A denarius struck in 19 BC during the reign of Augustus, with the goddess Feronia depicted on the obverse, and on the reverse a Parthian man kneeling in submission while offering the Roman military standards taken at the Battle of Carrhae See Brosius 2006, pp. 137–138 for more information on Roman coins depicting Parthians returning the lost military standards to Rome. (Photo credit: Wikipedia)

In Ancient Roman times, November 13-14 was the Festival of Feronia. A goddess that was worshipped by the Sabine tribe even before the founding of Rome, Feronia ruled fertility, health, abundance, prophecy, and the wilderness. While not popular in the city of Rome itself, the Cult of Feronia flourished in the smaller communities of central Italy, specifically Latium (Lazio) and Campania.

There are several mentions of Feronia in the literature of the era. In Virgil’s Aeneid, soldiers from Lucus Feroniae (Feronia’s Grove) fought against Aeneas. Feronia’s son Erulus had three bodes and three souls, which made it necessary for the King of Arcadia to kill him three times.

While Feronia was a goddess of wild places, it was she who enabled people to find nourishment in the wilderness. Thus, though her shrines tended to be off the beaten path, the offerings were things like the first fruits of the season. According to the Sabine scholar, Varro, Feronia was also the guardian spirit of liberty.

There were two main shrines to Feronia in the Italian countryside. Lucus Feroniae was at the base of Mount Soracte, near Capena; there, a yearly festival was held in her honor. This festival became more like a trade fair, where tribes from all over could meet, worship, and do business on neutral ground. One highlight of the rites in Lucus Feroniae was the priestesses walking barefoot across burning embers, without suffering any ill effects. The other main shrine was in a forest three miles from what is now Terracina, in Latina. A 5th century diary recounts that when the wood was destroyed by a fire, and the faithful were getting ready to move the goddess’ statues elsewhere, the charred forest suddenly became green again. It was at this shrine that slaves who had just been freed could go to receive their pileus, the hat that symbolized their new status.

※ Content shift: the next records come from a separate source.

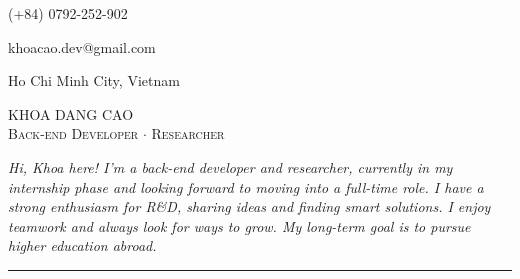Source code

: \documentclass[a4paper, 10pt]{article}
\begin{document}
\begin{flushright}
  \item {\Calluna (+84) 0792-252-902}  %
  \item {\Calluna khoacao.dev@gmail.com}  %
  \item {\Calluna Ho Chi Minh City, Vietnam}  %
\end{flushright}\vspace{-60pt}

\begin{flushleft}
  {\Calluna \fontsize{30pt}{0pt}\selectfont \textsc{KHOA DANG CAO}} \\
  \vspace{5pt}
  {\Calluna \fontsize{10pt}{30pt}\selectfont \textsc{Back-end Developer} \hspace{5pt} $\cdot$ \hspace{5pt} \textsc{Researcher} \hspace{5pt}}

\vspace{10pt}
  \noindent
    \begin{justify}
    \textit{Hi, Khoa here! I’m a back-end developer and researcher, currently in my internship phase and looking forward to moving into a full-time role. I have a strong enthusiasm for R\&D, sharing ideas and finding smart solutions. I enjoy teamwork and always look for ways to grow. My long-term goal is to pursue higher education abroad.}
    \end{justify}
    \noindent\rule{\textwidth}{0.3pt}
\end{flushleft}


\end{document}
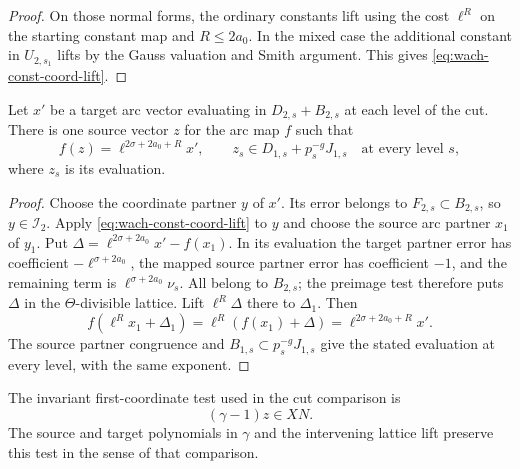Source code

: \begin{proof}
On those normal forms, the ordinary constants lift using the
cost \(\ell^R\) on the starting constant map and \(R\le2a_0\).
In the mixed case the additional constant in \(U_{2,s_1}\)
lifts by the Gauss valuation and Smith argument. This gives
\eqref{eq:wach-const-coord-lift}.
\end{proof}

\begin{lemma}
Let \(x'\) be a target arc vector evaluating in \(D_{2,s}+B_{2,s}\)
at each level of the cut. There is one source vector \(z\) for the arc map \(f\) such that
\[
 f(z)=\ell^{2\sigma+2a_0+R}x',\qquad z_s\in D_{1,s}+p_s^{-g}J_{1,s}\quad\text{at every level }s,
\]
where \(z_s\) is its evaluation.
\end{lemma}
\begin{proof}
Choose the coordinate partner \(y\) of \(x'\). Its error belongs
to \(F_{2,s}\subset B_{2,s}\), so \(y\in\mathcal I_2\).
Apply \eqref{eq:wach-const-coord-lift} to \(y\) and choose the
source arc partner \(x_1\) of \(y_1\). Put
\(\Delta=\ell^{2\sigma+2a_0}x'-f(x_1)\).
In its evaluation the target partner error has coefficient
\(-\ell^{\sigma+2a_0}\), the mapped source partner error has
coefficient \(-1\), and the remaining term is
\(\ell^{\sigma+2a_0}\nu_s\). All belong to \(B_{2,s}\);
the preimage test therefore puts \(\Delta\) in the
\(\Theta\)-divisible lattice. Lift \(\ell^R\Delta\) there to
\(\Delta_1\). Then
\[
 f(\ell^Rx_1+\Delta_1)
 =\ell^R(f(x_1)+\Delta)=\ell^{2\sigma+2a_0+R}x'.
\]
The source partner congruence and
\(B_{1,s}\subset p_s^{-g}J_{1,s}\) give the stated evaluation
at every level, with the same exponent.
\end{proof}
\begin{lemma}
The invariant first-coordinate test used in the cut comparison is
\[
 (\gamma-1)z\in XN.
\]
The source and target polynomials in \(\gamma\) and the intervening lattice lift preserve this test in the sense of that comparison.
\end{lemma}
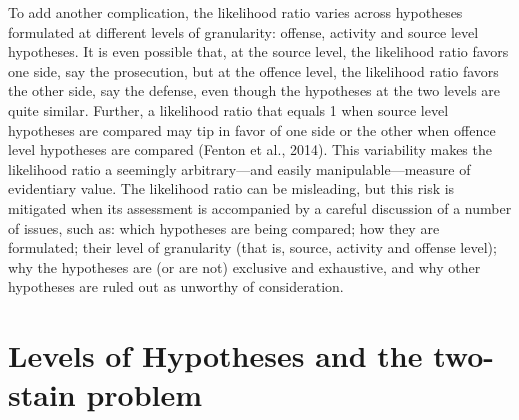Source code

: \documentclass[10pt,dvipsnames,enabledeprecatedfontcommands]{scrartcl}
\begin{document}
To add another complication, the likelihood ratio varies across
hypotheses formulated at different levels of granularity: offense,
activity and source level hypotheses. It is even possible that, at the
source level, the likelihood ratio favors one side, say the prosecution,
but at the offence level, the likelihood ratio favors the other side,
say the defense, even though the hypotheses at the two levels are quite
similar. Further, a likelihood ratio that equals 1 when source level
hypotheses are compared may tip in favor of one side or the other when
offence level hypotheses are compared (Fenton et al., 2014). This
variability makes the likelihood ratio a seemingly arbitrary---and
easily manipulable---measure of evidentiary value. The likelihood ratio
can be misleading, but this risk is mitigated when its assessment is
accompanied by a careful discussion of a number of issues, such as:
which hypotheses are being compared; how they are formulated; their
level of granularity (that is, source, activity and offense level); why
the hypotheses are (or are not) exclusive and exhaustive, and why other
hypotheses are ruled out as unworthy of consideration.


\section{\texorpdfstring{Levels of Hypotheses and the two-stain problem
\label{sec:lhTwoSTain}}{Levels of Hypotheses and the two-stain problem }}\label{levels-of-hypotheses-and-the-two-stain-problem}

\end{document}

While the Cult of Feronia appears to have faded in subsequent centuries, Charles Godfrey Leland, in Etruscan Roman Remains in Popular Tradition, wrote about its remaining vestiges in 19th Century Tuscany. Described initially as an ancient goddess of marketplaces and fairs, Feronia had seemingly morphed into a witch goddess who haunted marketplaces in disguise, begging for alms. Those who did not give would suffer misfortune. Those whose poverty would not allow them to give, would find abundant gifts waiting for them after sunrise the following morning. It would be interesting to learn who Feronia is now.